> **Work instructions**
Even if the data beneath seems repetitive, write it all out again exactly.

Records from a data source

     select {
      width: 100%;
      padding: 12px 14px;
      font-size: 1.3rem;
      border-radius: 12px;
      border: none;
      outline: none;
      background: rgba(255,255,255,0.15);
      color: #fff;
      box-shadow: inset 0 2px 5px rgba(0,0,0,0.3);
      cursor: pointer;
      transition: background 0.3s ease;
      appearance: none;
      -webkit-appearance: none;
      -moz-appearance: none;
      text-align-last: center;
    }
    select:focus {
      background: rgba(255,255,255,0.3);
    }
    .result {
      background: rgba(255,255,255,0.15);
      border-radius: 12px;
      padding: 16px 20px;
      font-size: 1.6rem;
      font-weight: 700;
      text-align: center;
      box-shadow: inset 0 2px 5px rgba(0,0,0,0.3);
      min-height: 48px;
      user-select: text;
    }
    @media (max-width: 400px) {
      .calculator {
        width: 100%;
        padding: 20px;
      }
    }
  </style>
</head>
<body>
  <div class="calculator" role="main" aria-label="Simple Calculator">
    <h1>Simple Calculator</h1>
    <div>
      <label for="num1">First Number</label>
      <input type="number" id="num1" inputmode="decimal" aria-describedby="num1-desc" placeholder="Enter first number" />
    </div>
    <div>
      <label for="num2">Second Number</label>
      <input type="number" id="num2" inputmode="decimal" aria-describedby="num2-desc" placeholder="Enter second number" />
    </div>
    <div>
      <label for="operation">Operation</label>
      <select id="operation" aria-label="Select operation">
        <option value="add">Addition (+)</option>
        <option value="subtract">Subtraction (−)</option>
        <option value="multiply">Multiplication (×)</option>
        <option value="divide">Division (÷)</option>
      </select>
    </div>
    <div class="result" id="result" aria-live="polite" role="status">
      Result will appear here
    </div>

> **Answer below**
     select {
      width: 100%;
      padding: 12px 14px;
      font-size: 1.3rem;
      border-radius: 12px;
      border: none;
      outline: none;
      background: rgba(255,255,255,0.15);
      color: #fff;
      box-shadow: inset 0 2px 5px rgba(0,0,0,0.3);
      cursor: pointer;
      transition: background 0.3s ease;
      appearance: none;
      -webkit-appearance: none;
      -moz-appearance: none;
      text-align-last: center;
    }
    select:focus {
      background: rgba(255,255,255,0.3);
    }
    .result {
      background: rgba(255,255,255,0.15);
      border-radius: 12px;
      padding: 16px 20px;
      font-size: 1.6rem;
      font-weight: 700;
      text-align: center;
      box-shadow: inset 0 2px 5px rgba(0,0,0,0.3);
      min-height: 48px;
      user-select: text;
    }
    @media (max-width: 400px) {
      .calculator {
        width: 100%;
        padding: 20px;
      }
    }
  </style>
</head>
<body>
  <div class="calculator" role="main" aria-label="Simple Calculator">
    <h1>Simple Calculator</h1>
    <div>
      <label for="num1">First Number</label>
      <input type="number" id="num1" inputmode="decimal" aria-describedby="num1-desc" placeholder="Enter first number" />
    </div>
    <div>
      <label for="num2">Second Number</label>
      <input type="number" id="num2" inputmode="decimal" aria-describedby="num2-desc" placeholder="Enter second number" />
    </div>
    <div>
      <label for="operation">Operation</label>
      <select id="operation" aria-label="Select operation">
        <option value="add">Addition (+)</option>
        <option value="subtract">Subtraction (−)</option>
        <option value="multiply">Multiplication (×)</option>
        <option value="divide">Division (÷)</option>
      </select>
    </div>
    <div class="result" id="result" aria-live="polite" role="status">
      Result will appear here
    </div>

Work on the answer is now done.